What you will do: Restate word for word the lines of the entries below, starting with the line that holds "Other parameters are" and ending with the line that holds "## GetPoolPredictions", and no others.

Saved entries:
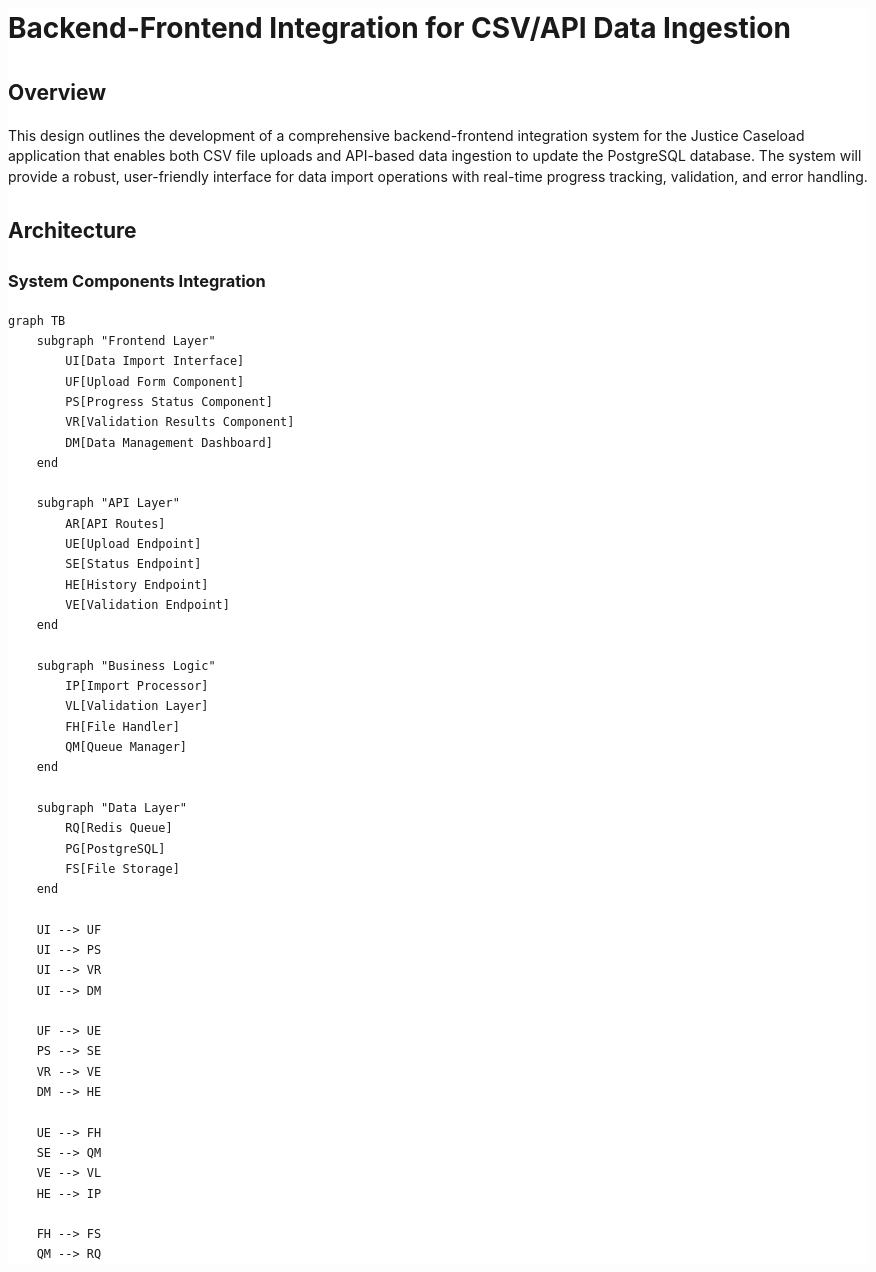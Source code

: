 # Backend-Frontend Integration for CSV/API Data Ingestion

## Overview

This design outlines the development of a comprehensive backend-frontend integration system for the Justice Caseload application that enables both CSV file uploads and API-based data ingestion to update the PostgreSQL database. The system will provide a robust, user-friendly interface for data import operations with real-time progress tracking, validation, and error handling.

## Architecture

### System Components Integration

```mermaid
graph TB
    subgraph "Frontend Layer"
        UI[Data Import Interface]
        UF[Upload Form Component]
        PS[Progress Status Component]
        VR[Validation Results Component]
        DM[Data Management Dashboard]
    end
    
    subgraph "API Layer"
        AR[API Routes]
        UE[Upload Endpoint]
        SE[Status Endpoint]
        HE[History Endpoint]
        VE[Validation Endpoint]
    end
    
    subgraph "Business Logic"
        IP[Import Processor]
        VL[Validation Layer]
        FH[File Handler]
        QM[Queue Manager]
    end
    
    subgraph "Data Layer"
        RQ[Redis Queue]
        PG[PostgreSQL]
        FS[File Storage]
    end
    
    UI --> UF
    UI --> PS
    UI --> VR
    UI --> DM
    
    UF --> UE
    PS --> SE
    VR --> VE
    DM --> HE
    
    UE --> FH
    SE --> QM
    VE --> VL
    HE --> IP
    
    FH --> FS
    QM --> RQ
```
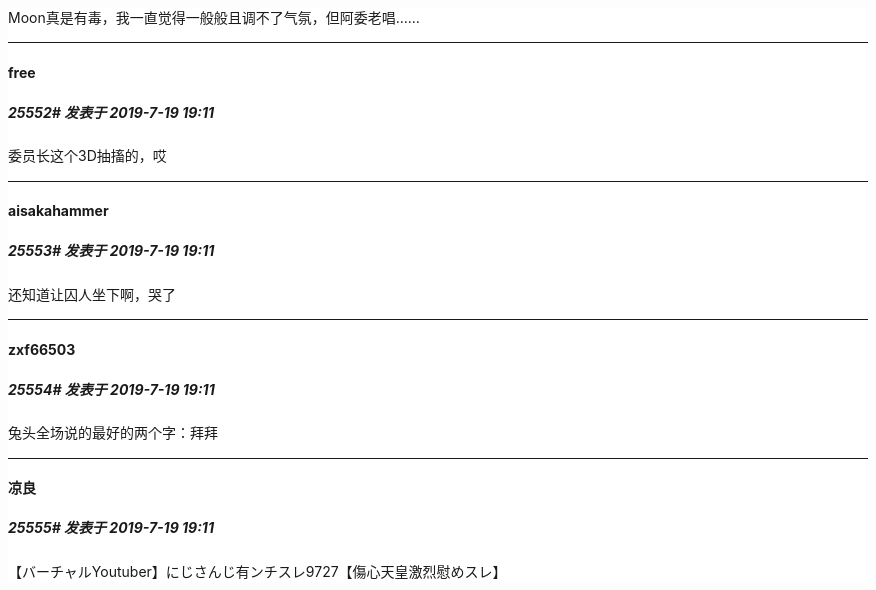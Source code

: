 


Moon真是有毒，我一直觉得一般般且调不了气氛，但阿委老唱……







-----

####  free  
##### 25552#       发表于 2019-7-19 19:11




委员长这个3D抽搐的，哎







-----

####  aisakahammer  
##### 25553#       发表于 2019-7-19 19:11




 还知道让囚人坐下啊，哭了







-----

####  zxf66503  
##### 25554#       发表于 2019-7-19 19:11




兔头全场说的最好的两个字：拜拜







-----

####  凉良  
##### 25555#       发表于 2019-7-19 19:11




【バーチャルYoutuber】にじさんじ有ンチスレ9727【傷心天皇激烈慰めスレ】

...

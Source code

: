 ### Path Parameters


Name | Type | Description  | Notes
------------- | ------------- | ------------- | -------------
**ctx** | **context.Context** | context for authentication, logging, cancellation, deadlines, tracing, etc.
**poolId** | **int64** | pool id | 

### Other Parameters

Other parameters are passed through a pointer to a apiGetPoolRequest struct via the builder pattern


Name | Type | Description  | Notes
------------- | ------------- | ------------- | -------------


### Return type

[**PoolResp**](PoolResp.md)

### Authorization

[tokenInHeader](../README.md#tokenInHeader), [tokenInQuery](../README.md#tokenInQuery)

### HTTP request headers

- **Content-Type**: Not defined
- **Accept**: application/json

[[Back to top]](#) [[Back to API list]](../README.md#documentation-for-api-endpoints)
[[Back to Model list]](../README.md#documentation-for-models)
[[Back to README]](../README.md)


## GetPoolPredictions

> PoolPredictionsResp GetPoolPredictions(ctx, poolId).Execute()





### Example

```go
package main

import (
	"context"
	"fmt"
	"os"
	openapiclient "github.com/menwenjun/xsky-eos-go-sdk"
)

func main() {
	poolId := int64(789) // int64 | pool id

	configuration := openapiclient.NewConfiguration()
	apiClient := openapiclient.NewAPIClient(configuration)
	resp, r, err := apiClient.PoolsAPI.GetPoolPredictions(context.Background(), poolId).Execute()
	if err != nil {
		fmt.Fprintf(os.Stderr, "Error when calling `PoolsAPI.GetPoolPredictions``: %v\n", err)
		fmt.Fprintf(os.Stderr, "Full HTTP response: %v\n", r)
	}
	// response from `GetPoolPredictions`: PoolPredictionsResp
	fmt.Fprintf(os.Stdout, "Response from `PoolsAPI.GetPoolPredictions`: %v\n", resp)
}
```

Result for this task:
Other parameters are passed through a pointer to a apiGetPoolRequest struct via the builder pattern


Name | Type | Description  | Notes
------------- | ------------- | ------------- | -------------


### Return type

[**PoolResp**](PoolResp.md)

### Authorization

[tokenInHeader](../README.md#tokenInHeader), [tokenInQuery](../README.md#tokenInQuery)

### HTTP request headers

- **Content-Type**: Not defined
- **Accept**: application/json

[[Back to top]](#) [[Back to API list]](../README.md#documentation-for-api-endpoints)
[[Back to Model list]](../README.md#documentation-for-models)
[[Back to README]](../README.md)


## GetPoolPredictions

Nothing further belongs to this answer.